Probably a small point but then again every queen counts in the fight against RIFA.

My personal opinion is why risk it? You don't gain much from releasing alates/colonies into the wild so better safe than sorry.

 

I don't know where you get your queens from, but I collect mine outside in the wild, that means the queen is a wild animal with all the genes necessary to survive outside. We don't talk about domesticated animals like cattle, pigs, which have been bred by humans for thousands of years and lost most of their genes which enable them to survive in the wild. We don't breed ants, at least a high percentage of ant keeper doesn't, so there is no way the colonies kept by humans will lose any genes which are important for surviving in the wild.

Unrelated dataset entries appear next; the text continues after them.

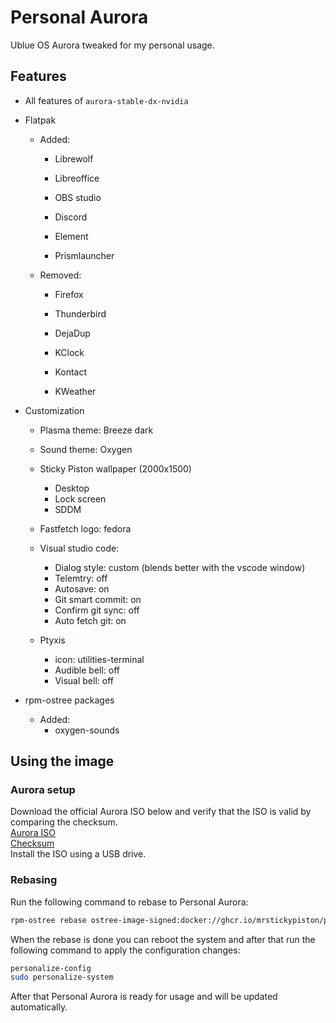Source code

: # Personal Aurora
Ublue OS Aurora tweaked for my personal usage.

## Features
- All features of `aurora-stable-dx-nvidia`

- Flatpak
    - Added:
        - Librewolf
        - Libreoffice
        - OBS studio

        - Discord
        - Element
        - Prismlauncher
    - Removed:
        - Firefox
        - Thunderbird

        - DejaDup

        - KClock
        - Kontact
        - KWeather

- Customization
    - Plasma theme: Breeze dark
    - Sound theme: Oxygen

    - Sticky Piston wallpaper (2000x1500)
        - Desktop
        - Lock screen
        - SDDM

    - Fastfetch logo: fedora

    - Visual studio code:
        - Dialog style: custom (blends better with the vscode window)
        - Telemtry: off
        - Autosave: on
        - Git smart commit: on
        - Confirm git sync: off
        - Auto fetch git: on

    - Ptyxis
        - icon: utilities-terminal
        - Audible bell: off
        - Visual bell: off

- rpm-ostree packages
    - Added:
        - oxygen-sounds


## Using the image
### Aurora setup
Download the official Aurora ISO below and verify that the ISO is valid by comparing the checksum.  
[Aurora ISO](https://dl.getaurora.dev/aurora-stable.iso)  
[Checksum](https://dl.getaurora.dev/aurora-stable.iso-CHECKSUM)  
Install the ISO using a USB drive.

### Rebasing
Run the following command to rebase to Personal Aurora:
```sh
rpm-ostree rebase ostree-image-signed:docker://ghcr.io/mrstickypiston/personal-aurora:latest
```
When the rebase is done you can reboot the system and after that run the following command to apply the configuration changes:
```sh
personalize-config
sudo personalize-system
```
After that Personal Aurora is ready for usage and will be updated automatically.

And even if they did, the queens released will have a lower chance of survival and therefore a lower chance of mating and over the time there will be a natural selection and none of the weaker genes will survive.

 

Just think about how many people release fly less fruit flies, until now I don't see any flightless fruit flies reducing the genetically fitness of the wild ones, because the flightless don't have any chance of survival.

Only because there is a chance doesn't mean you should care about. Do you drive a car or go outside at all? There is a risk that you get killed in a car accident, or slain by a tree, struck by a lightning, kidnapped by aliens or whatever. All these things have a chance of happening because almost nothing is impossible. But you don't care because you think that the chances are too low to be worried. And this is exactly why I don't care about releasing native ant species in the wild. Nobody has so far made a clear statement that the risk is high enough to be worried.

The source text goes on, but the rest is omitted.